- **REQUIREMENT**: Repeat only the stretch of lines below that runs from the line with "- Configurable entry limits" through the line with "## 🔧 API Architecture", unaltered.

[Source texts of formatted documents]
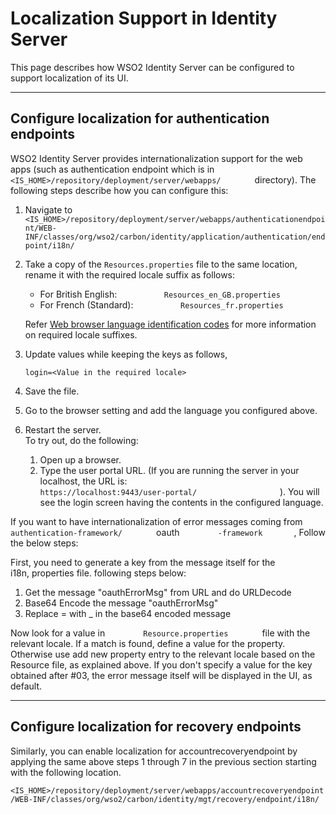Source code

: # Localization Support in Identity Server

This page describes how WSO2 Identity Server can be configured to
support localization of its UI.

---

## Configure localization for authentication endpoints

WSO2 Identity Server provides internationalization support for the web
apps (such as authentication endpoint which is in
`         <IS_HOME>/repository/deployment/server/webapps/        `
directory). The following steps describe how you can configure this:

1.  Navigate to
    `          <IS_HOME>/repository/deployment/server/webapps/authenticationendpoint/WEB-INF/classes/org/wso2/carbon/identity/application/authentication/endpoint/i18n/         `
2.  Take a copy of the `Resources.properties` file to the same location,
    rename it with the required locale suffix as follows:
    - For British English:
    `           Resources_en_GB.properties          `  
    - For French (Standard):
    `           Resources_fr.properties          `

    Refer [Web browser language identification
    codes](https://www.metamodpro.com/browser-language-codes) for more
    information on required locale suffixes.

3.  Update values while keeping the keys as follows,  
     ```
     login=<Value in the required locale> 
     ``` 

4.  Save the file.

5.  Go to the browser setting and add the language you configured above.

6.  Restart the server.  
    To try out, do the following:
    1.  Open up a browser.
    2.  Type the user portal URL. (If you are running the server in your
        localhost, the URL is:
        `                     https://localhost:9443/user-portal/                   `
        ). You will see the login screen having the contents in the
        configured language.

If you want to have internationalization of error messages coming from
`         authentication-framework/        ` oauth
`         -framework        `, Follow the below steps:

First, you need to generate a key from the message itself for the
i18n, properties file. following steps below:

1.  Get the message "oauthErrorMsg" from URL and do URLDecode
2.  Base64 Encode the message "oauthErrorMsg"
3.  Replace = with \_ in the base64 encoded message

Now look for a value in `         Resource.properties        ` file with
the relevant locale. If a match is found, define a value for the
property. Otherwise use add new property entry to the relevant locale
based on the Resource file, as explained above. If you don't specify a
value for the key obtained after \#03, the error message itself will be
displayed in the UI, as default.

---

## Configure localization for recovery endpoints 

Similarly, you can enable localization for accountrecoveryendpoint by
applying the same above steps 1 through 7 in the previous section
starting with the following location.

`<IS_HOME>/repository/deployment/server/webapps/accountrecoveryendpoint/WEB-INF/classes/org/wso2/carbon/identity/mgt/recovery/endpoint/i18n/`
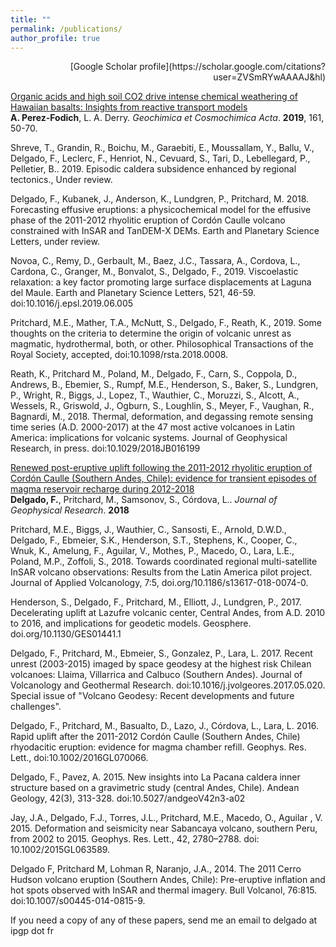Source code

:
 ```yaml
---
title: ""
permalink: /publications/
author_profile: true
---
```

<p align="right">[Google Scholar profile](https://scholar.google.com/citations?user=ZVSmRYwAAAAJ&hl)</p>

[Organic acids and high soil CO2 drive intense chemical weathering of Hawaiian basalts: Insights from reactive transport models](https://www.sciencedirect.com/science/article/pii/S0016703719300511)<br>
**A. Perez-Fodich**, L. A. Derry. <i>Geochimica et Cosmochimica Acta</i>. **2019**, 161, 50-70. 

Shreve, T., Grandin, R., Boichu, M., Garaebiti, E., Moussallam, Y., Ballu, V., Delgado, F., Leclerc, F., Henriot, N., Cevuard, S., Tari, D., Lebellegard, P., Pelletier, B.. 2019. Episodic caldera subsidence enhanced by regional tectonics., Under review.


Delgado, F., Kubanek, J., Anderson, K., Lundgren, P., Pritchard, M. 2018. Forecasting effusive eruptions: a physicochemical model for the effusive phase of the 2011-2012 rhyolitic eruption of Cordón Caulle volcano constrained with InSAR and TanDEM-X DEMs. Earth and Planetary Science Letters, under review.


Novoa, C., Remy, D., Gerbault, M., Baez, J.C., Tassara, A., Cordova, L., Cardona, C., Granger, M., Bonvalot, S., Delgado, F., 2019. Viscoelastic relaxation: a key factor promoting large surface displacements at Laguna del Maule. Earth and Planetary Science Letters, 521, 46-59. doi:10.1016/j.epsl.2019.06.005


Pritchard, M.E., Mather, T.A., McNutt, S., Delgado, F., Reath, K., 2019. Some thoughts on the criteria to determine the origin of volcanic unrest as magmatic, hydrothermal, both, or other. Philosophical Transactions of the Royal Society, accepted, doi:10.1098/rsta.2018.0008.


Reath, K., Pritchard  M., Poland, M., Delgado, F., Carn, S., Coppola, D., Andrews, B., Ebemier, S., Rumpf, M.E., Henderson, S., Baker, S., Lundgren, P., Wright, R., Biggs, J., Lopez, T., Wauthier, C.,  Moruzzi, S., Alcott, A., Wessels, R., Griswold, J., Ogburn, S., Loughlin, S., Meyer, F., Vaughan, R., Bagnardi, M., 2018. Thermal, deformation, and degassing remote sensing time series (A.D. 2000-2017) at the 47 most active volcanoes in Latin America: implications for volcanic systems. Journal of Geophysical Research, in press. doi:10.1029/2018JB016199


[Renewed post-eruptive uplift following the 2011-2012 rhyolitic eruption of Cordón Caulle (Southern Andes, Chile): evidence for transient episodes of magma reservoir recharge during 2012-2018](https://agupubs.onlinelibrary.wiley.com/doi/abs/10.1029/2018JB016240)<br>
**Delgado, F.**, Pritchard, M., Samsonov, S., Córdova, L.. <i>Journal of Geophysical Research</i>. **2018**


Pritchard, M.E., Biggs, J., Wauthier, C., Sansosti, E., Arnold, D.W.D., Delgado, F., Ebmeier, S.K., Henderson, S.T., Stephens, K., Cooper, C., Wnuk, K., Amelung, F., Aguilar, V., Mothes, P., Macedo, O., Lara, L.E., Poland, M.P., Zoffoli, S., 2018. Towards coordinated regional multi-satellite InSAR volcano observations: Results from the Latin America pilot project. Journal of Applied Volcanology, 7:5, doi.org/10.1186/s13617-018-0074-0.


Henderson, S., Delgado, F., Pritchard, M., Elliott, J., Lundgren, P., 2017. Decelerating uplift at Lazufre volcanic center, Central Andes, from A.D. 2010 to 2016, and implications for geodetic models. Geosphere. doi.org/10.1130/GES01441.1


Delgado, F., Pritchard,  M., Ebmeier, S., Gonzalez, P., Lara, L. 2017.  Recent unrest (2003-2015) imaged by space geodesy at the highest risk Chilean volcanoes:  Llaima, Villarrica and Calbuco (Southern Andes). Journal of Volcanology and Geothermal Research. doi:10.1016/j.jvolgeores.2017.05.020. Special issue of "Volcano Geodesy: Recent developments and future challenges".


Delgado, F.,  Pritchard,  M., Basualto, D., Lazo, J., Córdova, L., Lara, L.  2016.  Rapid uplift after the 2011-2012 Cordón Caulle (Southern Andes, Chile) rhyodacitic eruption: evidence for magma chamber refill. Geophys. Res. Lett., doi:10.1002/2016GL070066.


Delgado, F., Pavez, A. 2015. New insights into La Pacana caldera inner structure based on a gravimetric study (central Andes, Chile). Andean Geology, 42(3), 313-328. doi:10.5027/andgeoV42n3-a02


Jay, J.A., Delgado, F.J., Torres,  J.L., Pritchard, M.E.,  Macedo,  O., Aguilar , V. 2015. Deformation and seismicity near Sabancaya volcano, southern Peru, from 2002 to 2015. Geophys. Res. Lett., 42, 2780–2788. doi: 10.1002/2015GL063589.


Delgado F, Pritchard  M, Lohman  R, Naranjo,  J.A., 2014.  The 2011 Cerro Hudson volcano eruption (Southern Andes, Chile):  Pre-eruptive inflation and hot spots observed with InSAR and thermal imagery. Bull Volcanol, 76:815. doi:10.1007/s00445-014-0815-9.


If you need a copy of any of these papers, send me an email to delgado at ipgp dot fr
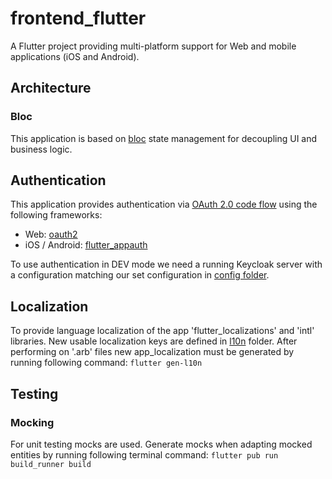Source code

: # frontend_flutter

A Flutter project providing multi-platform support for Web and mobile applications (iOS and Android).

## Architecture

### Bloc

This application is based on [bloc](https://bloclibrary.dev/#/) state management for decoupling UI and business logic.

## Authentication

This application provides authentication via [OAuth 2.0 code flow](https://auth0.com/docs/get-started/authentication-and-authorization-flow/authorization-code-flow) using the following
frameworks:
- Web: [oauth2](https://pub.dev/packages/oauth2)
- iOS / Android: [flutter_appauth](https://pub.dev/packages/flutter_appauth)

To use authentication in DEV mode we need a running Keycloak server with a configuration matching our set configuration in [config folder](/assets/config).

## Localization

To provide language localization of the app 'flutter_localizations'  and 'intl' libraries.
New usable localization keys are defined in [l10n](/lib/l10n) folder. After performing on '.arb' files new app_localization must be generated by running following command:
```flutter gen-l10n```

## Testing

### Mocking

For unit testing mocks are used. Generate mocks when adapting mocked entities by running following terminal command:
``` flutter pub run build_runner build ```
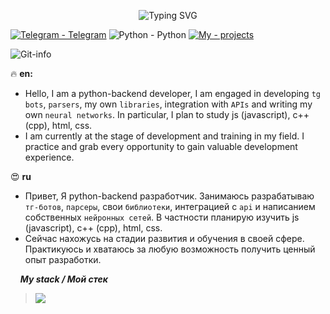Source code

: <p align="center">
    <img src="https://readme-typing-svg.demolab.com?font=JetBrains+Mono&weight=800&size=33&letterSpacing=1px;&duration=3500&pause=1000&color=F79E2F&center=true&width=600&lines=Hi There!" alt="Typing SVG">
</p>

[![Telegram - Telegram](https://img.shields.io/badge/Telegram-Telegram-ed9004?logo=telegram&logoColor=ed9004)](https://t.me/unreallx)
![Python - Python](https://img.shields.io/badge/Python-Python-ed9004?logo=python&logoColor=ed9004)
[![My - projects](https://img.shields.io/badge/🔥My-Projects-ed9004)](https://github.com/iUnreallx?tab=repositories)

![Git-info](https://github-readme-stats.vercel.app/api?username=iUnreallx&show_icons=true&title_color=ed9004&hide_border=true&icon_color=ed9004&theme=dark)


🔥 **en:**
* Hello, I am a python-backend developer, I am engaged in developing ```tg bots```, ```parsers```, my own ```libraries```, integration with ```APIs``` and writing my own ```neural networks```. In particular, I plan to study js (javascript), c++ (cpp), html, css.
* I am currently at the stage of development and training in my field. I practice and grab every opportunity to gain valuable development experience.
  
😍 **ru**
* Привет, Я python-backend разработчик. Занимаюсь разрабатываю ```тг-ботов```, ```парсеры```, свои ```библиотеки```, интеграцией с ```api``` и написанием собственных ```нейронных сетей```. В частности планирую изучить js (javascript), c++ (cpp), html, css.
* Сейчас нахожусь на стадии развития и обучения в своей сфере. Практикуюсь и хватаюсь за любую возможность получить ценный опыт разработки.



&nbsp;&nbsp;&nbsp;&nbsp;***My stack / Мой стек***
> <img src="https://skillicons.dev/icons?i=py,git,postgres,pycharm,vscode,github,redis,docker,figma,gitlab,linux,rabbitmq,ubuntu,vim">

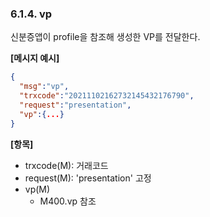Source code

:### 6.1.4. vp
신분증앱이 profile을 참조해 생성한 VP를 전달한다.

**[메시지 예시]**

```json
{
  "msg":"vp",
  "trxcode":"20211102162732145432176790",
  "request":"presentation",
  "vp":{...}
}
```

**[항목]**

* trxcode(M): 거래코드
* request(M): 'presentation' 고정
* vp(M)
    * M400.vp 참조

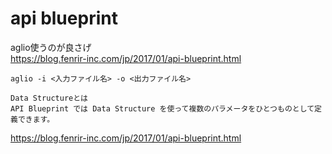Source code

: # api blueprint
aglio使うのが良さげ  
https://blog.fenrir-inc.com/jp/2017/01/api-blueprint.html

```
aglio -i <入力ファイル名> -o <出力ファイル名>
```

```
Data Structureとは
API Blueprint では Data Structure を使って複数のパラメータをひとつものとして定義できます。
```
https://blog.fenrir-inc.com/jp/2017/01/api-blueprint.html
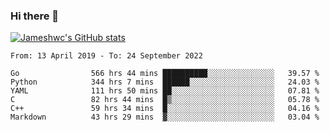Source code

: ### Hi there 👋

[![Jameshwc's GitHub stats](https://github-readme-stats.vercel.app/api?username=jameshwc)](https://github.com/anuraghazra/github-readme-stats)

<!--START_SECTION:waka-->

```text
From: 13 April 2019 - To: 24 September 2022

Go                566 hrs 44 mins ██████████░░░░░░░░░░░░░░░   39.57 %
Python            344 hrs 7 mins  ██████░░░░░░░░░░░░░░░░░░░   24.03 %
YAML              111 hrs 50 mins ██░░░░░░░░░░░░░░░░░░░░░░░   07.81 %
C                 82 hrs 44 mins  █▒░░░░░░░░░░░░░░░░░░░░░░░   05.78 %
C++               59 hrs 34 mins  █░░░░░░░░░░░░░░░░░░░░░░░░   04.16 %
Markdown          43 hrs 29 mins  ▓░░░░░░░░░░░░░░░░░░░░░░░░   03.04 %
```

<!--END_SECTION:waka-->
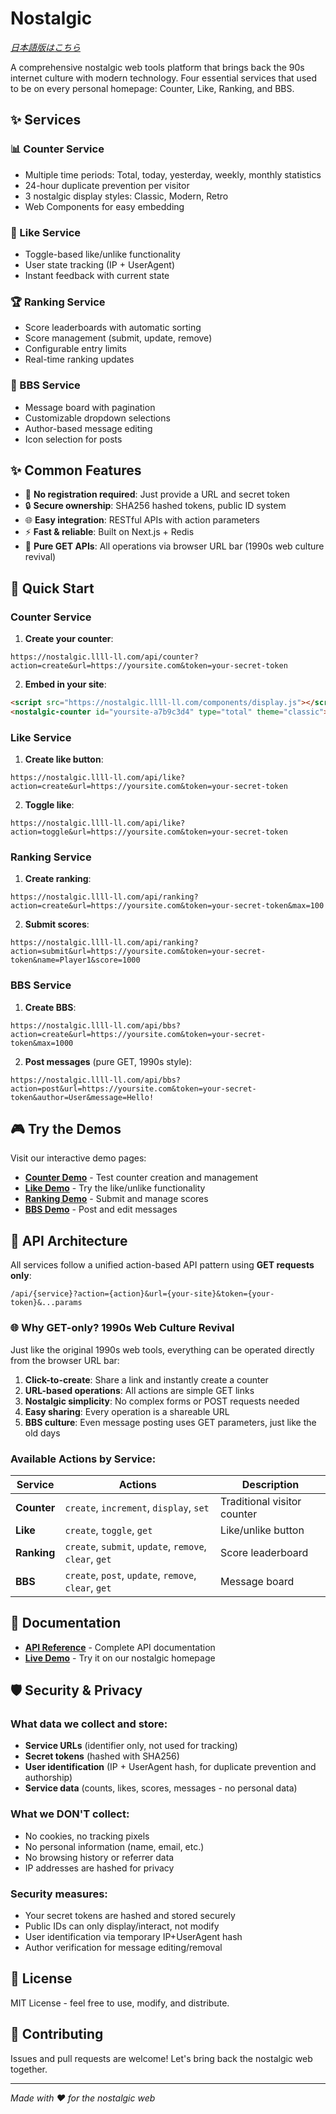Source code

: # Nostalgic

*[日本語版はこちら](README_ja.md)*

A comprehensive nostalgic web tools platform that brings back the 90s internet culture with modern technology. Four essential services that used to be on every personal homepage: Counter, Like, Ranking, and BBS.

## ✨ Services

### 📊 Counter Service
- Multiple time periods: Total, today, yesterday, weekly, monthly statistics
- 24-hour duplicate prevention per visitor
- 3 nostalgic display styles: Classic, Modern, Retro
- Web Components for easy embedding

### 💖 Like Service
- Toggle-based like/unlike functionality
- User state tracking (IP + UserAgent)
- Instant feedback with current state

### 🏆 Ranking Service  
- Score leaderboards with automatic sorting
- Score management (submit, update, remove)
- Configurable entry limits
- Real-time ranking updates

### 💬 BBS Service
- Message board with pagination
- Customizable dropdown selections
- Author-based message editing
- Icon selection for posts

## ✨ Common Features

- 🚫 **No registration required**: Just provide a URL and secret token
- 🔒 **Secure ownership**: SHA256 hashed tokens, public ID system
- 🌐 **Easy integration**: RESTful APIs with action parameters
- ⚡ **Fast & reliable**: Built on Next.js + Redis
- 🔗 **Pure GET APIs**: All operations via browser URL bar (1990s web culture revival)

## 🚀 Quick Start

### Counter Service

1. **Create your counter**:
```
https://nostalgic.llll-ll.com/api/counter?action=create&url=https://yoursite.com&token=your-secret-token
```

2. **Embed in your site**:
```html
<script src="https://nostalgic.llll-ll.com/components/display.js"></script>
<nostalgic-counter id="yoursite-a7b9c3d4" type="total" theme="classic"></nostalgic-counter>
```

### Like Service

1. **Create like button**:
```
https://nostalgic.llll-ll.com/api/like?action=create&url=https://yoursite.com&token=your-secret-token
```

2. **Toggle like**:
```
https://nostalgic.llll-ll.com/api/like?action=toggle&url=https://yoursite.com&token=your-secret-token
```

### Ranking Service

1. **Create ranking**:
```
https://nostalgic.llll-ll.com/api/ranking?action=create&url=https://yoursite.com&token=your-secret-token&max=100
```

2. **Submit scores**:
```
https://nostalgic.llll-ll.com/api/ranking?action=submit&url=https://yoursite.com&token=your-secret-token&name=Player1&score=1000
```

### BBS Service

1. **Create BBS**:
```
https://nostalgic.llll-ll.com/api/bbs?action=create&url=https://yoursite.com&token=your-secret-token&max=1000
```

2. **Post messages** (pure GET, 1990s style):
```
https://nostalgic.llll-ll.com/api/bbs?action=post&url=https://yoursite.com&token=your-secret-token&author=User&message=Hello!
```

## 🎮 Try the Demos

Visit our interactive demo pages:

- **[Counter Demo](https://nostalgic.llll-ll.com/counter)** - Test counter creation and management
- **[Like Demo](https://nostalgic.llll-ll.com/like)** - Try the like/unlike functionality  
- **[Ranking Demo](https://nostalgic.llll-ll.com/ranking)** - Submit and manage scores
- **[BBS Demo](https://nostalgic.llll-ll.com/bbs)** - Post and edit messages

## 🔧 API Architecture

All services follow a unified action-based API pattern using **GET requests only**:

```
/api/{service}?action={action}&url={your-site}&token={your-token}&...params
```

### 🌐 Why GET-only? 1990s Web Culture Revival

Just like the original 1990s web tools, everything can be operated directly from the browser URL bar:

1. **Click-to-create**: Share a link and instantly create a counter
2. **URL-based operations**: All actions are simple GET links
3. **Nostalgic simplicity**: No complex forms or POST requests needed
4. **Easy sharing**: Every operation is a shareable URL
5. **BBS culture**: Even message posting uses GET parameters, just like the old days

### Available Actions by Service:

| Service | Actions | Description |
|---------|---------|-------------|
| **Counter** | `create`, `increment`, `display`, `set` | Traditional visitor counter |
| **Like** | `create`, `toggle`, `get` | Like/unlike button |
| **Ranking** | `create`, `submit`, `update`, `remove`, `clear`, `get` | Score leaderboard |
| **BBS** | `create`, `post`, `update`, `remove`, `clear`, `get` | Message board |

## 📖 Documentation

- **[API Reference](docs/API.md)** - Complete API documentation
- **[Live Demo](https://nostalgic.llll-ll.com)** - Try it on our nostalgic homepage

## 🛡️ Security & Privacy

### What data we collect and store:
- **Service URLs** (identifier only, not used for tracking)
- **Secret tokens** (hashed with SHA256)
- **User identification** (IP + UserAgent hash, for duplicate prevention and authorship)
- **Service data** (counts, likes, scores, messages - no personal data)

### What we DON'T collect:
- No cookies, no tracking pixels
- No personal information (name, email, etc.)
- No browsing history or referrer data
- IP addresses are hashed for privacy

### Security measures:
- Your secret tokens are hashed and stored securely
- Public IDs can only display/interact, not modify
- User identification via temporary IP+UserAgent hash
- Author verification for message editing/removal

## 📜 License

MIT License - feel free to use, modify, and distribute.

## 🌟 Contributing

Issues and pull requests are welcome! Let's bring back the nostalgic web together.

---

*Made with ❤️ for the nostalgic web*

- **THE COMPLETED TASK**:
- Configurable entry limits
- Real-time ranking updates

### 💬 BBS Service
- Message board with pagination
- Customizable dropdown selections
- Author-based message editing
- Icon selection for posts

## ✨ Common Features

- 🚫 **No registration required**: Just provide a URL and secret token
- 🔒 **Secure ownership**: SHA256 hashed tokens, public ID system
- 🌐 **Easy integration**: RESTful APIs with action parameters
- ⚡ **Fast & reliable**: Built on Next.js + Redis
- 🔗 **Pure GET APIs**: All operations via browser URL bar (1990s web culture revival)

## 🚀 Quick Start

### Counter Service

1. **Create your counter**:
```
https://nostalgic.llll-ll.com/api/counter?action=create&url=https://yoursite.com&token=your-secret-token
```

2. **Embed in your site**:
```html
<script src="https://nostalgic.llll-ll.com/components/display.js"></script>
<nostalgic-counter id="yoursite-a7b9c3d4" type="total" theme="classic"></nostalgic-counter>
```

### Like Service

1. **Create like button**:
```
https://nostalgic.llll-ll.com/api/like?action=create&url=https://yoursite.com&token=your-secret-token
```

2. **Toggle like**:
```
https://nostalgic.llll-ll.com/api/like?action=toggle&url=https://yoursite.com&token=your-secret-token
```

### Ranking Service

1. **Create ranking**:
```
https://nostalgic.llll-ll.com/api/ranking?action=create&url=https://yoursite.com&token=your-secret-token&max=100
```

2. **Submit scores**:
```
https://nostalgic.llll-ll.com/api/ranking?action=submit&url=https://yoursite.com&token=your-secret-token&name=Player1&score=1000
```

### BBS Service

1. **Create BBS**:
```
https://nostalgic.llll-ll.com/api/bbs?action=create&url=https://yoursite.com&token=your-secret-token&max=1000
```

2. **Post messages** (pure GET, 1990s style):
```
https://nostalgic.llll-ll.com/api/bbs?action=post&url=https://yoursite.com&token=your-secret-token&author=User&message=Hello!
```

## 🎮 Try the Demos

Visit our interactive demo pages:

- **[Counter Demo](https://nostalgic.llll-ll.com/counter)** - Test counter creation and management
- **[Like Demo](https://nostalgic.llll-ll.com/like)** - Try the like/unlike functionality  
- **[Ranking Demo](https://nostalgic.llll-ll.com/ranking)** - Submit and manage scores
- **[BBS Demo](https://nostalgic.llll-ll.com/bbs)** - Post and edit messages

## 🔧 API Architecture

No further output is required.